With reference to Rule 67 (8) of Chapter XIV A KER, it is contended

that, there is no specific condition that the recovery could be effected

from ‘maintenance grant’. The learned counsel for the petitioner

submits that the issue raised in the Writ Petition now stands confined

W.P. (C) No. 13409 of 2004
: 3 :

only to the course being pursued by the respondents without giving

credit to any amount already recovered/set off from the ‘maintenance

grant’ payable to the petitioner, against the amount actually to be

satisfied in respect of the liability involving the 6th respondent. It is also

pointed out that the 6th respondent subsequently retired from the

service, on attaining the age of superannuation and that he has already

been paid all the benefits by the Government/Department. It is further

brought to the notice of this Court that the ‘maintenance grant’ payable

to the petitioner, who was running the ‘aided school’, was not disbursed

in the years 1996-’97 to 2002-’03 presumably for the reason that it was

ordered to be set off in respect of the liability involving the 6th

respondent as ordered by the Government in Ext. P1. This being the

position, the petitioner is liable to satisfy only the balance amount, if

any, after setting off the ‘maintenance grant’ payable to the petitioner,

submits the learned counsel for the petitioner.

5. A copy of the common judgment dated 20th November 2009

passed by the Division Bench of this Court in W.A Nos. 328 and 417 of

2008 is also placed for consideration. The aforesaid appeal was

preferred by the petitioner, being aggrieved of the common verdict

passed by a learned Single Judge in O.P. Nos. 23143 & 34481 of 2002.

The original petition preferred by the petitioner/Manager challenging the

W.P. (C) No. 13409 of 2004
: 4 :

disciplinary proceedings was dismissed with cost; while the other Writ

Petition filed by the 6th respondent in respect of the concerned cause of

action was allowed with cost. The Writ Petition was mainly filed

challenging order imposing the cost. After considering the contentions

raised from either side, interference was declined and both the Writ

Appeals were dismissed, making it clear that, the respondents were at

liberty to have realised the cost. However, taking note of the specific

contentions of the appellant that the maintenance grant payable in

respect of the years 1996-’97 to 2002-’03 was actually not disbursed to

the appellant, it was observed in paragraph 4 as follows:

“4. The above said annexure would show that the

Government have declined to pay maintenance grant for

the years 1996-’97 to 2002-’03 by reason of the amounts

recoverable from the appellant. It is ordered that if any

amount payable to the appellant by way of maintenance

grant is adjusted or withheld by the State Government, the

Government shall give credit for that amount, while

computing the amount recoverable from him”.

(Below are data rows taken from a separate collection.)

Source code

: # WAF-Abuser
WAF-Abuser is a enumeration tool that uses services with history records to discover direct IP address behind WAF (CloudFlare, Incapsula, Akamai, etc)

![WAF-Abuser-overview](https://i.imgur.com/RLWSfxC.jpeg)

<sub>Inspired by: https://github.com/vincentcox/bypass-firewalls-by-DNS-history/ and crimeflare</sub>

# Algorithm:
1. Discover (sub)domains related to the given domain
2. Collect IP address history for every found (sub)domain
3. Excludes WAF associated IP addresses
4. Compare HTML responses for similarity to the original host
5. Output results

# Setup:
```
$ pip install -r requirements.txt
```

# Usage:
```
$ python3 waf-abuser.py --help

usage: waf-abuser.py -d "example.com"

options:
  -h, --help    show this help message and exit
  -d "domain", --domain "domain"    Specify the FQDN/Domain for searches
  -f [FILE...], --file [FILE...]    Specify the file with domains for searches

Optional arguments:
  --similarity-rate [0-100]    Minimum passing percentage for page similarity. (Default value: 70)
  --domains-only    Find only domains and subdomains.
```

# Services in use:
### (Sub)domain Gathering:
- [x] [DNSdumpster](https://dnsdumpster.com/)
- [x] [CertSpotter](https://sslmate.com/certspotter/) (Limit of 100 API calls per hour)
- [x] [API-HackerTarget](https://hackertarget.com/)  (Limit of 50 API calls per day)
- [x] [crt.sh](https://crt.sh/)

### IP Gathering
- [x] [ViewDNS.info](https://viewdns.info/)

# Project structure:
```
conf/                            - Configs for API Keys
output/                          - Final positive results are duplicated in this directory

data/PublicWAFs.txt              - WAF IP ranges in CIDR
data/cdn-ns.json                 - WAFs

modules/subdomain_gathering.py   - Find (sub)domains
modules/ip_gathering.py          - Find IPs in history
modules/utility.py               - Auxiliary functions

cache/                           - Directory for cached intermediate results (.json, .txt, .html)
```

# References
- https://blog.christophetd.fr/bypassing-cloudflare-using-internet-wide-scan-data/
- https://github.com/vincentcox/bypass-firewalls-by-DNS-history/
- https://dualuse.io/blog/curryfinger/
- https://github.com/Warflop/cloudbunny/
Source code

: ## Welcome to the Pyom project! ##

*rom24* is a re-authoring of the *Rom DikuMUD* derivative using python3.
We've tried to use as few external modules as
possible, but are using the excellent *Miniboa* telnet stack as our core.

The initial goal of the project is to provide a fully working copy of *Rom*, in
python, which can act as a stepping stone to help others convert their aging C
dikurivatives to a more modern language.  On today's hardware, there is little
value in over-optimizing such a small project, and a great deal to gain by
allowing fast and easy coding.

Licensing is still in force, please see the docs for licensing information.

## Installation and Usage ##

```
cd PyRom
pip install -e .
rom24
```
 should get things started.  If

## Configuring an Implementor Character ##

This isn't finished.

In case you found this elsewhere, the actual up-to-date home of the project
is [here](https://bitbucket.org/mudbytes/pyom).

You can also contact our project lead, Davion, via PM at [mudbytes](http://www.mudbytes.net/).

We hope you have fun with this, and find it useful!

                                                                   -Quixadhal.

By virtue of the above, the matter stands finalized. It goes without

saying that, since the ‘maintenance grant’ is not disbursed till date from

1996 -’97 (which is not sought to be controverted from the part of the

respondent State by filing any counter affidavit in this regard), only the

balance amount, if any, can be recovered from the petitioner..

W.P. (C) No. 13409 of 2004
: 5 :

6. In the above circumstances, the first respondent shall issue a

specific demand notice to the petitioner, if any further liability is there to

be satisfied, pointing out the quantum of ‘maintenance grant’ withheld

by the Government in respect of the different years. This shall be done

within two weeks from the date of receipt of a copy of this judgment.

The petitioner shall satisfy the same within a period of one month from

the date of receipt of such communication. It will be open for the

concerned respondent to pursue further steps for realization of the due

amount; if any default is made in this regard.

The Writ Petition is disposed of as above.